Remodeling of myocyte dimensions in hypertrophic and atrophic rat hearts.

Changes in hemodynamic load cause alterations in cardiac myocyte size, with regional variations in myocyte size distribution possible within the ventricular wall. We studied regional changes in cellular dimensions and their distribution in two models of cardiac hypertrophy and in cardiac atrophy in the rat. Combined volume-pressure overload was produced by 3,3',5-triiodo-L-thyronine (T3) treatment; atrophy was produced by heterotopic isotransplantation. Our previous data from long-term pressure overload after aortic constriction were used for comparison. Isolated ventricular myocytes were obtained after in vitro coronary perfusion with collagenase. Cell volume and its distribution were determined; cell length was directly measured by image analysis, and cross-sectional area was estimated from the cell volume/cell length ratio, assuming a cylindrical model. Myocyte hypertrophy resulting from hyperthyroidism and aortic constriction was primarily due to increased cross-sectional area. In both cases, the relative response was greater in the right ventricle than in the left ventricle. Within the left ventricle, epimyocardial myocytes enlarged the most. Aortic constriction and T3 treatment predominantly increased the size of smaller myocytes. Heterogeneity in myocyte size increased after constriction but remained relatively unaffected after T3 treatment.

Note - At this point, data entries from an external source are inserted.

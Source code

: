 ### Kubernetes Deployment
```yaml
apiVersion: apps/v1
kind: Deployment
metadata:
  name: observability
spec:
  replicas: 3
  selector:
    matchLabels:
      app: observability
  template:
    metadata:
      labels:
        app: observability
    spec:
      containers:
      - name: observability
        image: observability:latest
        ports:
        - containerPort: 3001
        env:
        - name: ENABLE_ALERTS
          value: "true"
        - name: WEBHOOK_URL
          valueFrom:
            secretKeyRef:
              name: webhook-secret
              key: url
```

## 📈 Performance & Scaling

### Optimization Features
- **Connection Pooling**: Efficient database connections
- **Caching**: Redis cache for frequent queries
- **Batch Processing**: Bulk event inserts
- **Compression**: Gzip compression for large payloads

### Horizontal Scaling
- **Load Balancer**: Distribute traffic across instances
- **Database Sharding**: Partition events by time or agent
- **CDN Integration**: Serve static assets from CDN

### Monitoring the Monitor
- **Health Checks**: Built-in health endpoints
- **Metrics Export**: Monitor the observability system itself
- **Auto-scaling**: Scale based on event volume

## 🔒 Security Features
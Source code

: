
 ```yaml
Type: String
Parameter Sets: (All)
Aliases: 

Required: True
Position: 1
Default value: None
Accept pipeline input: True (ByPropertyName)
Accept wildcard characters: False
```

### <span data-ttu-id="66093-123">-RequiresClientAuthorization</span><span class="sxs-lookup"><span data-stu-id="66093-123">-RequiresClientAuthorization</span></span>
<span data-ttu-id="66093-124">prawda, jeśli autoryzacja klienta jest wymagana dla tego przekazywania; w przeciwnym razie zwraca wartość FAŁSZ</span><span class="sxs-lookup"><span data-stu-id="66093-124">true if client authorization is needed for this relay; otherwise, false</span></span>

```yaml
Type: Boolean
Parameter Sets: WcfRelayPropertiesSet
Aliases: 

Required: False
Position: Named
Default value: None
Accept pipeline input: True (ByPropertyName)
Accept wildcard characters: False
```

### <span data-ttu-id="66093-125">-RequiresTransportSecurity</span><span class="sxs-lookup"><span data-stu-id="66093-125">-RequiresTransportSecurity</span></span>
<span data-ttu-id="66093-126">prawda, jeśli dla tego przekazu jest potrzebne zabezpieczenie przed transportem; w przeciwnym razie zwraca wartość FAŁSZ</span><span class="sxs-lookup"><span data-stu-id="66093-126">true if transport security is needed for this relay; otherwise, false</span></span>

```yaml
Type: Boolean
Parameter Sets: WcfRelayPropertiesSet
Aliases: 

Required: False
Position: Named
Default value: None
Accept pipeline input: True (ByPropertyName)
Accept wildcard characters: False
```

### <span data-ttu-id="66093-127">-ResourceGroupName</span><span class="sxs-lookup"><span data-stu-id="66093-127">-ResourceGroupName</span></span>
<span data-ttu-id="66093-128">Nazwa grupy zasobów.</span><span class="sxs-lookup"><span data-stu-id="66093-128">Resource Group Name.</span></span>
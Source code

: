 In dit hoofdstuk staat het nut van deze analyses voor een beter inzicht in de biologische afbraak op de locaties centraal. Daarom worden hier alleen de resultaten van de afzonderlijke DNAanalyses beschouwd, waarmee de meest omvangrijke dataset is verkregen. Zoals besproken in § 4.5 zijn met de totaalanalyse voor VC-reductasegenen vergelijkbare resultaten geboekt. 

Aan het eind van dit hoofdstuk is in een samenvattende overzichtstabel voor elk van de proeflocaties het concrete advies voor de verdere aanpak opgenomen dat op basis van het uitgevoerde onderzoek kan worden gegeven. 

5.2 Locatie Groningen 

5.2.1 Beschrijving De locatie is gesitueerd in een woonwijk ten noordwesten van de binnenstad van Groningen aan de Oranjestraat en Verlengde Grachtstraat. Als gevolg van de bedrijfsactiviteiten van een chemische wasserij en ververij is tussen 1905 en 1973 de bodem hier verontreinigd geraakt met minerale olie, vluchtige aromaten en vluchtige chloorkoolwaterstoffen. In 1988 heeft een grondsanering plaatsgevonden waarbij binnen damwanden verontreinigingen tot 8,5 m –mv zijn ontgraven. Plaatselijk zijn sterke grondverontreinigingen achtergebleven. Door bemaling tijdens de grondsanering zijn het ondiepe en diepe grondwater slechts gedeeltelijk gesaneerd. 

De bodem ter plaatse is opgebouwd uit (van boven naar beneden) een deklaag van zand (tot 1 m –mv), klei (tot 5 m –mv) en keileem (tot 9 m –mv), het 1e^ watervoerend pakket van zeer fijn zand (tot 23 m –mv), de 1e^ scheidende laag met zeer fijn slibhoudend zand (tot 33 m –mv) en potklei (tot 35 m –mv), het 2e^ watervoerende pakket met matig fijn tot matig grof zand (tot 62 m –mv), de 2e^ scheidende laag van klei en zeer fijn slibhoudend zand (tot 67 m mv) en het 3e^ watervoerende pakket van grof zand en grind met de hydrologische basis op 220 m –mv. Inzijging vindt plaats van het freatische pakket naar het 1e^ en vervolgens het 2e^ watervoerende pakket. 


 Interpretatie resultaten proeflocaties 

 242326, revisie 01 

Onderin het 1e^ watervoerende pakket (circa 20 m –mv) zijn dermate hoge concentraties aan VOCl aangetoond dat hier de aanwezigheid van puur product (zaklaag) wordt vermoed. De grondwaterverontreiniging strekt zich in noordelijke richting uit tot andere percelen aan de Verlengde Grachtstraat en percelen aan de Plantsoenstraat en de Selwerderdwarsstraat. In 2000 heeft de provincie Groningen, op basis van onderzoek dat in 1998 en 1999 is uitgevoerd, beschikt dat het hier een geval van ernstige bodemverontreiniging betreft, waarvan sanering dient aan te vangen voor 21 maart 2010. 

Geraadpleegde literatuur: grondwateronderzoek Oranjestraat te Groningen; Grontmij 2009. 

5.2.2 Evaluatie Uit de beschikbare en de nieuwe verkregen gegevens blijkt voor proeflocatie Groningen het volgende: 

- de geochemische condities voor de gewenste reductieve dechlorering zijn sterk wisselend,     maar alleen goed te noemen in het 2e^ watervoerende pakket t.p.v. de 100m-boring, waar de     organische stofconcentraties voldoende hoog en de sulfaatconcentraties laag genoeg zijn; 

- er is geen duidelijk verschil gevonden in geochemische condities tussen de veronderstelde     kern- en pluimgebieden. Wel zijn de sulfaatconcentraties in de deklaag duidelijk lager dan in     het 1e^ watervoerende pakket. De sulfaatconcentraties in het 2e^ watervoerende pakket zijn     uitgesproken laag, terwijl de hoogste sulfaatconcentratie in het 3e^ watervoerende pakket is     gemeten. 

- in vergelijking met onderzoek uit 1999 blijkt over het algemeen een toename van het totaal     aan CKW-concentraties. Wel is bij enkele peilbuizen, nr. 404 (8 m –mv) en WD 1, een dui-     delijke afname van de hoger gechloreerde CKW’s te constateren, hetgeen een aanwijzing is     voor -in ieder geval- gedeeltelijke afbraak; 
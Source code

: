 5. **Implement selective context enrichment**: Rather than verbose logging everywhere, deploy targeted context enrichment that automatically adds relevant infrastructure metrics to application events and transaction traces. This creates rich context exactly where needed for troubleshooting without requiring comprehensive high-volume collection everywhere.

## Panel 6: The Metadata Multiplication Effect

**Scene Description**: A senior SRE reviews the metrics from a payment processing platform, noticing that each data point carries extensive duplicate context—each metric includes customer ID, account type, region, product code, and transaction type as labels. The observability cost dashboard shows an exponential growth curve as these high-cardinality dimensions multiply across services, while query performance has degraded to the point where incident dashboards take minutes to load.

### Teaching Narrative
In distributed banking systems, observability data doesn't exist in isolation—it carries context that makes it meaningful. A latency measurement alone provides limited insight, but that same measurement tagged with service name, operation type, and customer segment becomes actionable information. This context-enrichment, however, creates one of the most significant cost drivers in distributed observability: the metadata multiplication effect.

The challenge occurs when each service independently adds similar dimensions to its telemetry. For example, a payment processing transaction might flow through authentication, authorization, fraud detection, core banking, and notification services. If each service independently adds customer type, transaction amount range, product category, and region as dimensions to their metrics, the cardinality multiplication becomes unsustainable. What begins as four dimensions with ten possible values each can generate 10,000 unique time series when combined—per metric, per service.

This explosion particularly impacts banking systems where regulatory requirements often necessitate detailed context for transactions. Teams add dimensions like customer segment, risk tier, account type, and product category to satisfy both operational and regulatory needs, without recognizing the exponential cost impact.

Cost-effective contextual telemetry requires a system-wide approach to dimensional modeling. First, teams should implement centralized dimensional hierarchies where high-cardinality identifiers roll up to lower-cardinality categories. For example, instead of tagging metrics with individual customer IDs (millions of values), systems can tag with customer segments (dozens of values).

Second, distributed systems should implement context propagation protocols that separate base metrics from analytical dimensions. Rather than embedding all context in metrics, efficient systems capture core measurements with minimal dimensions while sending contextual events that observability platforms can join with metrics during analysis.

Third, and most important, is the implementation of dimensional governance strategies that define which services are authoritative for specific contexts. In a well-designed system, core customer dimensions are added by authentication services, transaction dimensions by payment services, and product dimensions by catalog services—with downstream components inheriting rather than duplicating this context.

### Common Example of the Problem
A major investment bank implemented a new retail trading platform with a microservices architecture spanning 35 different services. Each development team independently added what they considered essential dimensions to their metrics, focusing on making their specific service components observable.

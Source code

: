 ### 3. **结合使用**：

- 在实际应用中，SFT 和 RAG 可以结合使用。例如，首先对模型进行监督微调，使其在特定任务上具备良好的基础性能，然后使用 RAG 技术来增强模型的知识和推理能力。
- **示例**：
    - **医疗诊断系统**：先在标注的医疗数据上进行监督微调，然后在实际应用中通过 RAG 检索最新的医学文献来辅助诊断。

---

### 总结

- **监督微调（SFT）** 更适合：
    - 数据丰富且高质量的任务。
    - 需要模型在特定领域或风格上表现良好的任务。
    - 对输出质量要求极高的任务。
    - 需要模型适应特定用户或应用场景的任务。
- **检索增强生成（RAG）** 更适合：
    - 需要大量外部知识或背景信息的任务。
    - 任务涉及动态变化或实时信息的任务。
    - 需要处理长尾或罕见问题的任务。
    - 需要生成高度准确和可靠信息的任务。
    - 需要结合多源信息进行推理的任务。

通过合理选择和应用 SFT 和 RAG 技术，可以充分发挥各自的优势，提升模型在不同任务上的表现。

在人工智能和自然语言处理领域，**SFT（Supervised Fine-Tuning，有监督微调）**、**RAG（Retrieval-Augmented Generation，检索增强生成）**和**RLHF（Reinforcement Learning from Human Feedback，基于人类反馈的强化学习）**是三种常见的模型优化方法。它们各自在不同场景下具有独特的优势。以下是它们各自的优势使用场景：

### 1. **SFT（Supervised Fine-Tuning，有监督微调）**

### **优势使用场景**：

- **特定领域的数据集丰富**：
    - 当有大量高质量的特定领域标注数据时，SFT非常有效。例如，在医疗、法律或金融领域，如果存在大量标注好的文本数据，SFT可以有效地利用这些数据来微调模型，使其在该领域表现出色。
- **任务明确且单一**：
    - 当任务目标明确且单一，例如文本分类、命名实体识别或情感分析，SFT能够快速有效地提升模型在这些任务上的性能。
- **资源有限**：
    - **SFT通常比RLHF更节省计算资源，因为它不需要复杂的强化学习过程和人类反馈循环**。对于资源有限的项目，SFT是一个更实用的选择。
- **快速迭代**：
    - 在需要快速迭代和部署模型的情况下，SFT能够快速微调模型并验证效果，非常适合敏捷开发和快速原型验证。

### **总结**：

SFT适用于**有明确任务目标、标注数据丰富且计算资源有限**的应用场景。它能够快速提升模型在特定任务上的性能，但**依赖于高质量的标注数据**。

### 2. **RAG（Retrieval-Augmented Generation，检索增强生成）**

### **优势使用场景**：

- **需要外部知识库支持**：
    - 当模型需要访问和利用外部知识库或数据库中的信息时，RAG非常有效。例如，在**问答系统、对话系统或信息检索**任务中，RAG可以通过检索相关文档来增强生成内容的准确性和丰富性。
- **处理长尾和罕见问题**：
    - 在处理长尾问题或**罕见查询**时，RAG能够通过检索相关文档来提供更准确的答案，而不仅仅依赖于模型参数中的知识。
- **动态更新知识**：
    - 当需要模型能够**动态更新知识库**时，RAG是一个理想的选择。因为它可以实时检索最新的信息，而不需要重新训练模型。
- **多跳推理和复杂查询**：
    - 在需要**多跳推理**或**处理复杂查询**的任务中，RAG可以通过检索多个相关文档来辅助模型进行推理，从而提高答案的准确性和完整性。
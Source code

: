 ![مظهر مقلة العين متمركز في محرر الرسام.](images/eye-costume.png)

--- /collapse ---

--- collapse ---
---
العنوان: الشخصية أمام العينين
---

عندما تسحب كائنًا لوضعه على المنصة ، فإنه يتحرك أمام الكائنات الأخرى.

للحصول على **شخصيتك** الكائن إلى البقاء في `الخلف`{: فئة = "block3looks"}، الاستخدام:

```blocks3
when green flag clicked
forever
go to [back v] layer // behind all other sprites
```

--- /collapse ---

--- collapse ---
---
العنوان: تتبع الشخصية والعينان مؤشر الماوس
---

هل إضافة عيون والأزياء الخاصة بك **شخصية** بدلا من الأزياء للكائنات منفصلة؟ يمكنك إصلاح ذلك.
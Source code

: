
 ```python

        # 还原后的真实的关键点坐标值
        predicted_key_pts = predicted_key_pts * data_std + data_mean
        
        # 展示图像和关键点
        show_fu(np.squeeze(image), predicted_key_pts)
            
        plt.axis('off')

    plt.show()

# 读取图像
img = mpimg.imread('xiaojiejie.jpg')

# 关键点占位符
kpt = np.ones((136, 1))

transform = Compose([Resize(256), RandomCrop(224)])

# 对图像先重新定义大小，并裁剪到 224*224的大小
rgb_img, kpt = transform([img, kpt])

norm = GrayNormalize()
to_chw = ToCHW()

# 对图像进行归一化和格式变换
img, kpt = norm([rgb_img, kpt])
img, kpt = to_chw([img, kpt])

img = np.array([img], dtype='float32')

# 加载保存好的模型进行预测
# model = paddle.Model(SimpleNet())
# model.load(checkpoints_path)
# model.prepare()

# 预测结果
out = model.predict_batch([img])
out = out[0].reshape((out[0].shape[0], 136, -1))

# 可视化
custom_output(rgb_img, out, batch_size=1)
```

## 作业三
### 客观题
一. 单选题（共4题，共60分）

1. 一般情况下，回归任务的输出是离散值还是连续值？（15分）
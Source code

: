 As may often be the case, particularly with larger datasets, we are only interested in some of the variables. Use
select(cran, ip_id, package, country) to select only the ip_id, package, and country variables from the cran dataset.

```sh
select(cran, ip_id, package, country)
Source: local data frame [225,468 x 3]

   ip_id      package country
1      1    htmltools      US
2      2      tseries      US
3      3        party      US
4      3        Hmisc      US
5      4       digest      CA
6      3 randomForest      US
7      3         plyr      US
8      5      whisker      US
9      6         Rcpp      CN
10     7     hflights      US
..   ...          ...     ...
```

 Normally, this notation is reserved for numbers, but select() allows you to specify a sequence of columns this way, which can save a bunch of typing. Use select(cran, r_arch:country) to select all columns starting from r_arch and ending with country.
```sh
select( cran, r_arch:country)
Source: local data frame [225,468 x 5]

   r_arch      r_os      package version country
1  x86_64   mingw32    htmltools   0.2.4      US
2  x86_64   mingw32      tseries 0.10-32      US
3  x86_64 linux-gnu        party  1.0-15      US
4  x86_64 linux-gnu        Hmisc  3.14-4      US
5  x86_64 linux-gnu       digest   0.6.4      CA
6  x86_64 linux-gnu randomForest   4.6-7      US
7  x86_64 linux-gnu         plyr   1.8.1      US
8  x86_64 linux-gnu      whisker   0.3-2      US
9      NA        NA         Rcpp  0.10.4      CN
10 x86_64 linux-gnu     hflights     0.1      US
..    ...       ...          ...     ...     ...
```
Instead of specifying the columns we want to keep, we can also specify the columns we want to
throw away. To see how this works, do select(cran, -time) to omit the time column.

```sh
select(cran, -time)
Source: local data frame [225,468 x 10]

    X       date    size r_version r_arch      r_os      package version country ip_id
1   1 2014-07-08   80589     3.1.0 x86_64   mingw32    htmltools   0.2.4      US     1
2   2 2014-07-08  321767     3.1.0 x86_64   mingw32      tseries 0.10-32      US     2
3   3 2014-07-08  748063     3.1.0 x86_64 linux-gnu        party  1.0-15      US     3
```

Atrophy of left ventricular myocytes was due to a proportional decrease in cell length and cross-sectional area, with the greatest decrease in the left ventricular endomyocardium. Atrophy predominantly affected larger myocytes, resulting in a more homogeneous overall population of smaller myocytes. We conclude that various alterations in load lead to diverse remodeling in the myocyte population throughout the ventricular wall. In general, smaller myocytes show the highest growth potential, whereas larger myocytes exhibit the highest potential to atrophy.